Stored data:
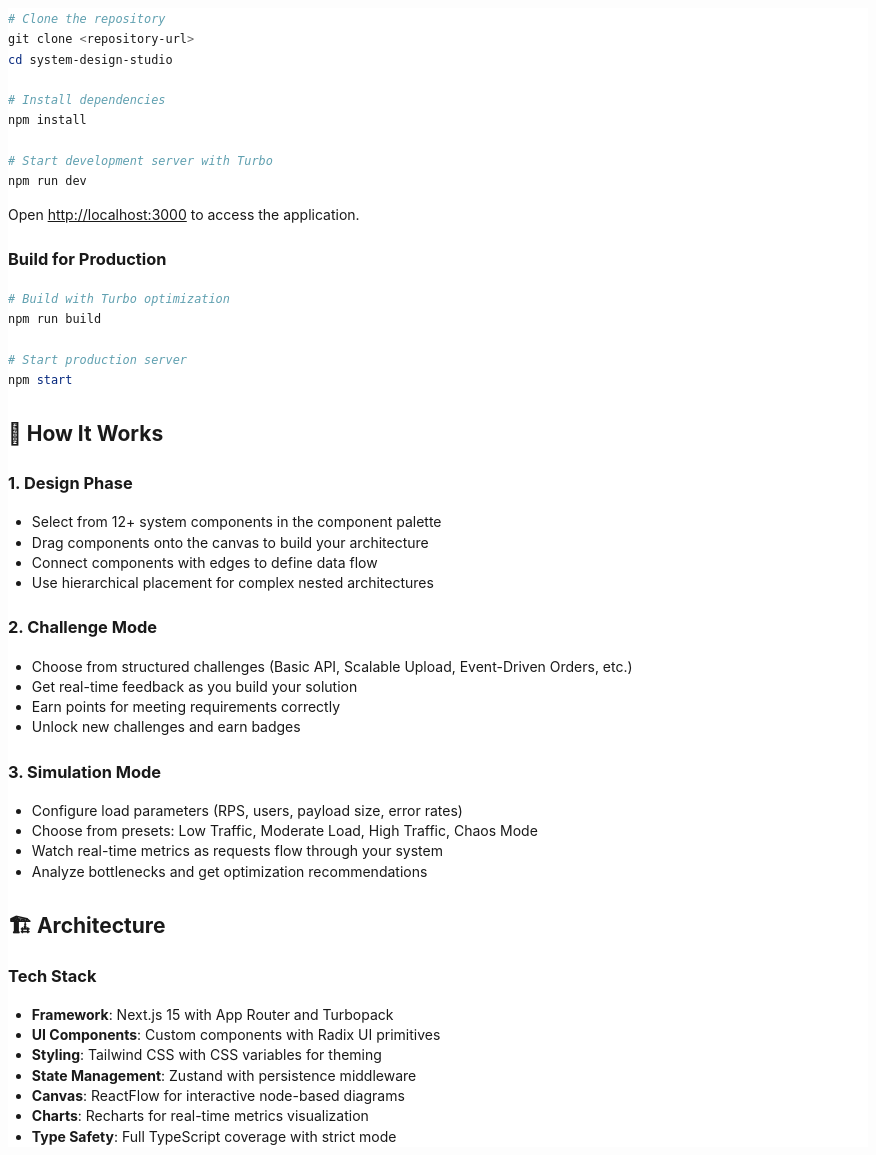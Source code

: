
 ```powershell
# Clone the repository
git clone <repository-url>
cd system-design-studio

# Install dependencies
npm install

# Start development server with Turbo
npm run dev
```

Open [http://localhost:3000](http://localhost:3000) to access the application.

### Build for Production

```powershell
# Build with Turbo optimization
npm run build

# Start production server
npm start
```

## 🎯 How It Works

### 1. **Design Phase**
- Select from 12+ system components in the component palette
- Drag components onto the canvas to build your architecture
- Connect components with edges to define data flow
- Use hierarchical placement for complex nested architectures

### 2. **Challenge Mode**
- Choose from structured challenges (Basic API, Scalable Upload, Event-Driven Orders, etc.)
- Get real-time feedback as you build your solution
- Earn points for meeting requirements correctly
- Unlock new challenges and earn badges

### 3. **Simulation Mode**
- Configure load parameters (RPS, users, payload size, error rates)
- Choose from presets: Low Traffic, Moderate Load, High Traffic, Chaos Mode
- Watch real-time metrics as requests flow through your system
- Analyze bottlenecks and get optimization recommendations

## 🏗️ Architecture

### **Tech Stack**
- **Framework**: Next.js 15 with App Router and Turbopack
- **UI Components**: Custom components with Radix UI primitives
- **Styling**: Tailwind CSS with CSS variables for theming
- **State Management**: Zustand with persistence middleware
- **Canvas**: ReactFlow for interactive node-based diagrams
- **Charts**: Recharts for real-time metrics visualization
- **Type Safety**: Full TypeScript coverage with strict mode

→ **Required work**:
Print every entry exactly; omit the pictures.

→ **Problem solution**:
Source code

:
 ```powershell
# Clone the repository
git clone <repository-url>
cd system-design-studio

# Install dependencies
npm install

# Start development server with Turbo
npm run dev
```

Open [http://localhost:3000](http://localhost:3000) to access the application.

### Build for Production

```powershell
# Build with Turbo optimization
npm run build

# Start production server
npm start
```

## 🎯 How It Works

### 1. **Design Phase**
- Select from 12+ system components in the component palette
- Drag components onto the canvas to build your architecture
- Connect components with edges to define data flow
- Use hierarchical placement for complex nested architectures

### 2. **Challenge Mode**
- Choose from structured challenges (Basic API, Scalable Upload, Event-Driven Orders, etc.)
- Get real-time feedback as you build your solution
- Earn points for meeting requirements correctly
- Unlock new challenges and earn badges

### 3. **Simulation Mode**
- Configure load parameters (RPS, users, payload size, error rates)
- Choose from presets: Low Traffic, Moderate Load, High Traffic, Chaos Mode
- Watch real-time metrics as requests flow through your system
- Analyze bottlenecks and get optimization recommendations

## 🏗️ Architecture

### **Tech Stack**
- **Framework**: Next.js 15 with App Router and Turbopack
- **UI Components**: Custom components with Radix UI primitives
- **Styling**: Tailwind CSS with CSS variables for theming
- **State Management**: Zustand with persistence middleware
- **Canvas**: ReactFlow for interactive node-based diagrams
- **Charts**: Recharts for real-time metrics visualization
- **Type Safety**: Full TypeScript coverage with strict mode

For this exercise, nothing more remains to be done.